What is expected:
The word "tabular" marks the lines to report; pull each of them from the listing.

Source data:
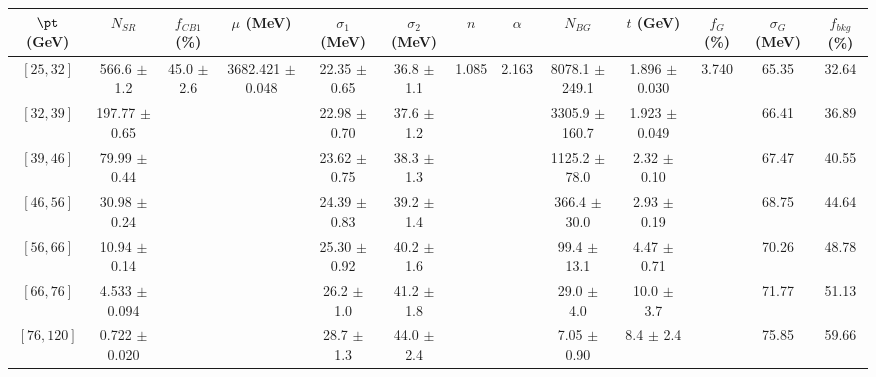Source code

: \begin{tabular}{c||c|c|c|c|c|c|c|c|c|c|c||c}
$\pt$ (GeV) & $N_{SR}$ & $f_{CB1}$ (\%) & $\mu$ (MeV) & $\sigma_1$ (MeV) & $\sigma_2$ (MeV) & $n$ & $\alpha$ & $N_{BG}$ & $t$ (GeV) & $f_G$ (\%) & $\sigma_G$ (MeV) & $f_{bkg}$ (\%) \\
\hline
$[25, 32]$ & 566.6 $\pm$ 1.2 & \multirow{7}{*}{45.0 $\pm$ 2.6} & \multirow{7}{*}{3682.421 $\pm$ 0.048} & 22.35 $\pm$ 0.65 & 36.8 $\pm$ 1.1 & \multirow{7}{*}{1.085} & \multirow{7}{*}{2.163} & 8078.1 $\pm$ 249.1 & 1.896 $\pm$ 0.030 & \multirow{7}{*}{3.740} & 65.35 & 32.64\\
$[32, 39]$ & 197.77 $\pm$ 0.65 &  &  & 22.98 $\pm$ 0.70 & 37.6 $\pm$ 1.2 &  &  & 3305.9 $\pm$ 160.7 & 1.923 $\pm$ 0.049 &  & 66.41 & 36.89\\
$[39, 46]$ & 79.99 $\pm$ 0.44 &  &  & 23.62 $\pm$ 0.75 & 38.3 $\pm$ 1.3 &  &  & 1125.2 $\pm$ 78.0 & 2.32 $\pm$ 0.10 &  & 67.47 & 40.55\\
$[46, 56]$ & 30.98 $\pm$ 0.24 &  &  & 24.39 $\pm$ 0.83 & 39.2 $\pm$ 1.4 &  &  & 366.4 $\pm$ 30.0 & 2.93 $\pm$ 0.19 &  & 68.75 & 44.64\\
$[56, 66]$ & 10.94 $\pm$ 0.14 &  &  & 25.30 $\pm$ 0.92 & 40.2 $\pm$ 1.6 &  &  & 99.4 $\pm$ 13.1 & 4.47 $\pm$ 0.71 &  & 70.26 & 48.78\\
$[66, 76]$ & 4.533 $\pm$ 0.094 &  &  & 26.2 $\pm$ 1.0 & 41.2 $\pm$ 1.8 &  &  & 29.0 $\pm$ 4.0 & 10.0 $\pm$ 3.7 &  & 71.77 & 51.13\\
$[76, 120]$ & 0.722 $\pm$ 0.020 &  &  & 28.7 $\pm$ 1.3 & 44.0 $\pm$ 2.4 &  &  & 7.05 $\pm$ 0.90 & 8.4 $\pm$ 2.4 &  & 75.85 & 59.66\\
\end{tabular}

Answer to this problem:
: \begin{tabular}{c||c|c|c|c|c|c|c|c|c|c|c||c}
\end{tabular}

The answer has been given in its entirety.